» **Working data**:
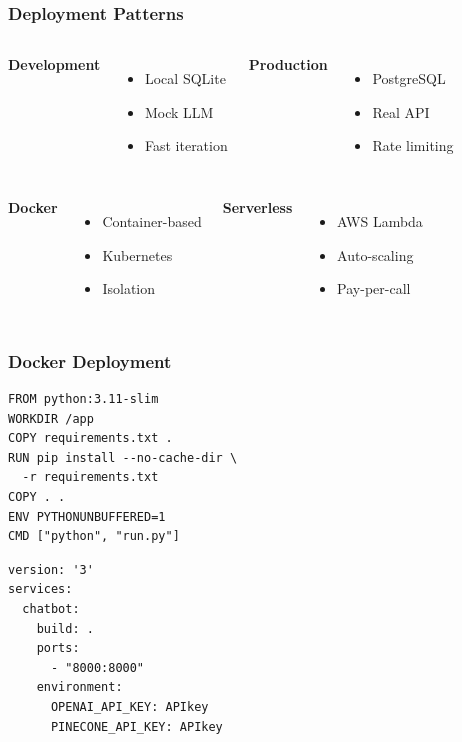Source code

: \documentclass[aspectratio=169,11pt]{beamer}
\begin{document}
\begin{frame}
  \frametitle{Deployment Patterns}

  \begin{columns}[T]
    \textbf{Development}
    \begin{itemize}
      \item Local SQLite
      \item Mock LLM
      \item Fast iteration
    \end{itemize}

    \textbf{Production}
    \begin{itemize}
      \item PostgreSQL
      \item Real API
      \item Rate limiting
    \end{itemize}
  \end{columns}

  \begin{columns}[T]
    \textbf{Docker}
    \begin{itemize}
      \item Container-based
      \item Kubernetes
      \item Isolation
    \end{itemize}

    \textbf{Serverless}
    \begin{itemize}
      \item AWS Lambda
      \item Auto-scaling
      \item Pay-per-call
    \end{itemize}
  \end{columns}
\end{frame}

\begin{frame}[fragile]
  \frametitle{Docker Deployment}

  \begin{lstlisting}
FROM python:3.11-slim
WORKDIR /app
COPY requirements.txt .
RUN pip install --no-cache-dir \
  -r requirements.txt
COPY . .
ENV PYTHONUNBUFFERED=1
CMD ["python", "run.py"]
  \end{lstlisting}

  \begin{lstlisting}
version: '3'
services:
  chatbot:
    build: .
    ports:
      - "8000:8000"
    environment:
      OPENAI_API_KEY: APIkey
      PINECONE_API_KEY: APIkey
  \end{lstlisting}
\end{frame}
\end{document}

» **Task description**:
Each line of the listing above that contains the word "frametitle" counts once; please give the total and nothing more.

» **Response**:
2